* [Problem]:
Repeat the lines below exactly as written, please, from the line with "The following example uses" to the line with "For more information", both lines included, and no others.
═══ Input material
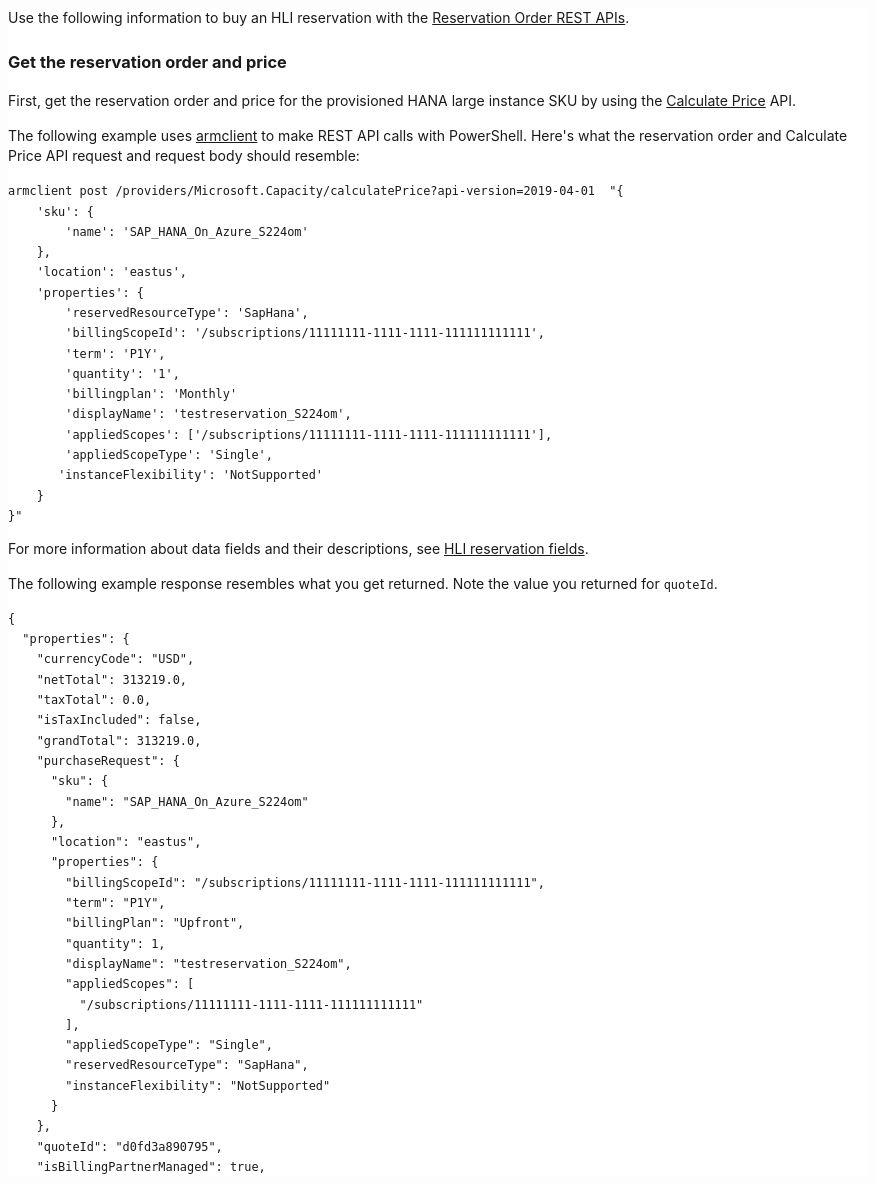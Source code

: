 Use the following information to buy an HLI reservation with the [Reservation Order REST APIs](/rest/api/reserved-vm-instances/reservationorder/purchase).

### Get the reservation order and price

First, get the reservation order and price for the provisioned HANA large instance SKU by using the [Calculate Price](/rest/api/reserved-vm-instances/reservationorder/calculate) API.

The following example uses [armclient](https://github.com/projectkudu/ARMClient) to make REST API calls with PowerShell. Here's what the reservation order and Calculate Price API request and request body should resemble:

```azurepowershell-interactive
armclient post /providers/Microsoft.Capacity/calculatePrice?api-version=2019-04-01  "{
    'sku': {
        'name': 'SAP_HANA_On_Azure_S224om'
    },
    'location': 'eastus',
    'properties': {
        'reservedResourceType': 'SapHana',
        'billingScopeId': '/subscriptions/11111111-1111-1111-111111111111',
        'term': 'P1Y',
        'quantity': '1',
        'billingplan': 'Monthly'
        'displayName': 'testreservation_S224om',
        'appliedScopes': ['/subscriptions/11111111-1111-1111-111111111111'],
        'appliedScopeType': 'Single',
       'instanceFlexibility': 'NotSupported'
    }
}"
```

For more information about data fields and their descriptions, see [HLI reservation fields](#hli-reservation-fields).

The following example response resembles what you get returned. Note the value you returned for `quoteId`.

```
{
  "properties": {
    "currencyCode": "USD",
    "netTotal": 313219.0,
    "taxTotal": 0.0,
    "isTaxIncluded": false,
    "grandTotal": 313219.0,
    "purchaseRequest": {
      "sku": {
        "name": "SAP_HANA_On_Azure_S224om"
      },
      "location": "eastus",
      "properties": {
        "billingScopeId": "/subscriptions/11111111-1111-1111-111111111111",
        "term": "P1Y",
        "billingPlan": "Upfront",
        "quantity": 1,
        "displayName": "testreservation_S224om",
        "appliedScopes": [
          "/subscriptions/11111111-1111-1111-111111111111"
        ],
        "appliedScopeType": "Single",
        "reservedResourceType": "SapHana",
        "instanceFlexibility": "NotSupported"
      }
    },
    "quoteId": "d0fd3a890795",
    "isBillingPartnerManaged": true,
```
══════
═══ Input material
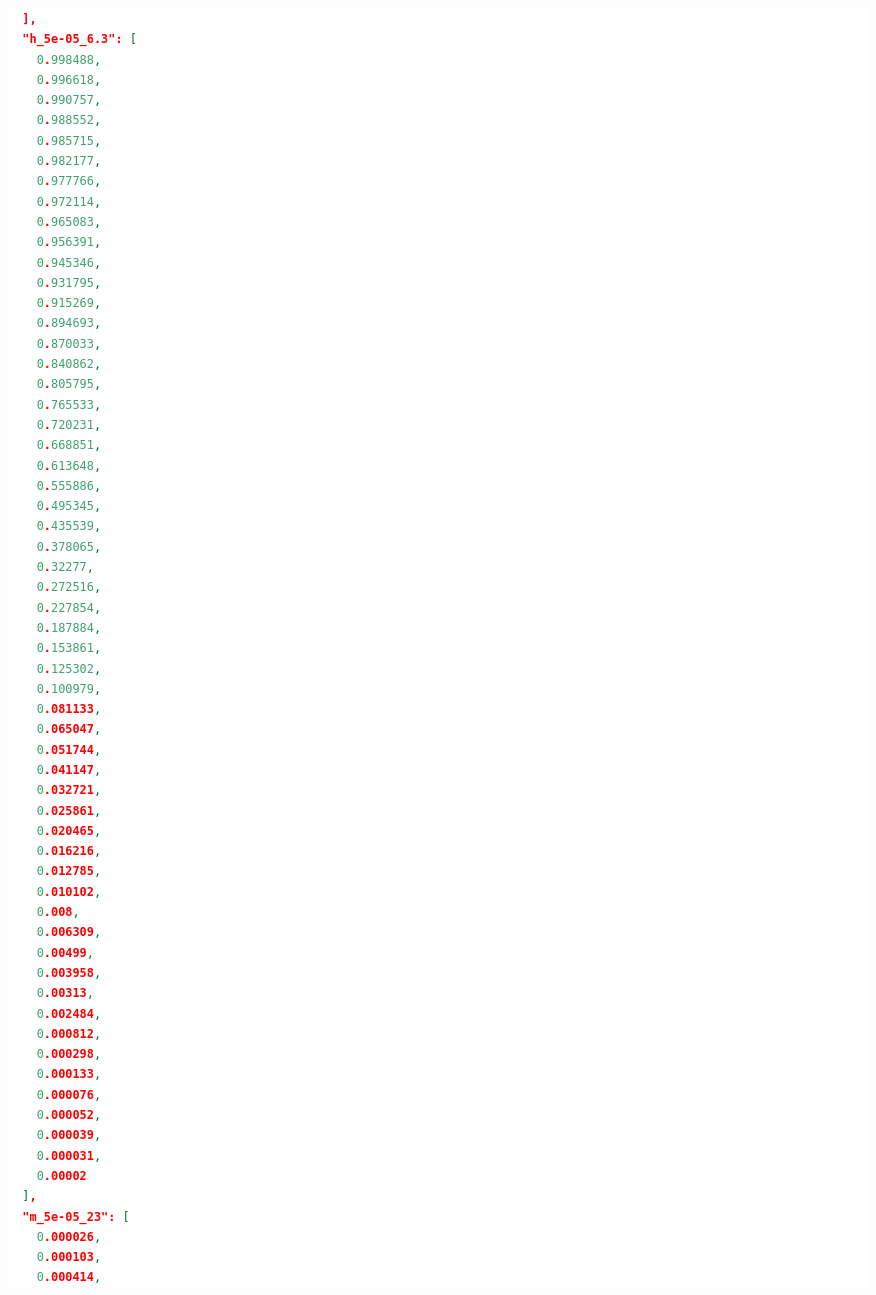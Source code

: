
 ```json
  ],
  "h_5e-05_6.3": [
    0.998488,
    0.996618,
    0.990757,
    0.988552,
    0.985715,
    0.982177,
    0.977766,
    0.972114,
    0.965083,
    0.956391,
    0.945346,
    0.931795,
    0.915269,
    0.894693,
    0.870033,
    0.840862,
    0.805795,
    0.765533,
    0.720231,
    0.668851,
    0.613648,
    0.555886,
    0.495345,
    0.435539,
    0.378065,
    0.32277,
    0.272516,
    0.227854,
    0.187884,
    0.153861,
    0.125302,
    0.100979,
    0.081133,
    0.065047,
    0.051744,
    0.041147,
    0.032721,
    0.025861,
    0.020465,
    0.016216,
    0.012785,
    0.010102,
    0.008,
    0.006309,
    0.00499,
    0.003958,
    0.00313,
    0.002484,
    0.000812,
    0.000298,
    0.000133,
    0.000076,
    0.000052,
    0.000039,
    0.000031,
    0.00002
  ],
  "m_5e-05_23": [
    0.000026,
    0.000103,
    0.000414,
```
══════
* [Exercise solution]:
The following example uses [armclient](https://github.com/projectkudu/ARMClient) to make REST API calls with PowerShell. Here's what the reservation order and Calculate Price API request and request body should resemble:

```azurepowershell-interactive
armclient post /providers/Microsoft.Capacity/calculatePrice?api-version=2019-04-01  "{
    'sku': {
        'name': 'SAP_HANA_On_Azure_S224om'
    },
    'location': 'eastus',
    'properties': {
        'reservedResourceType': 'SapHana',
        'billingScopeId': '/subscriptions/11111111-1111-1111-111111111111',
        'term': 'P1Y',
        'quantity': '1',
        'billingplan': 'Monthly'
        'displayName': 'testreservation_S224om',
        'appliedScopes': ['/subscriptions/11111111-1111-1111-111111111111'],
        'appliedScopeType': 'Single',
       'instanceFlexibility': 'NotSupported'
    }
}"
```

For more information about data fields and their descriptions, see [HLI reservation fields](#hli-reservation-fields).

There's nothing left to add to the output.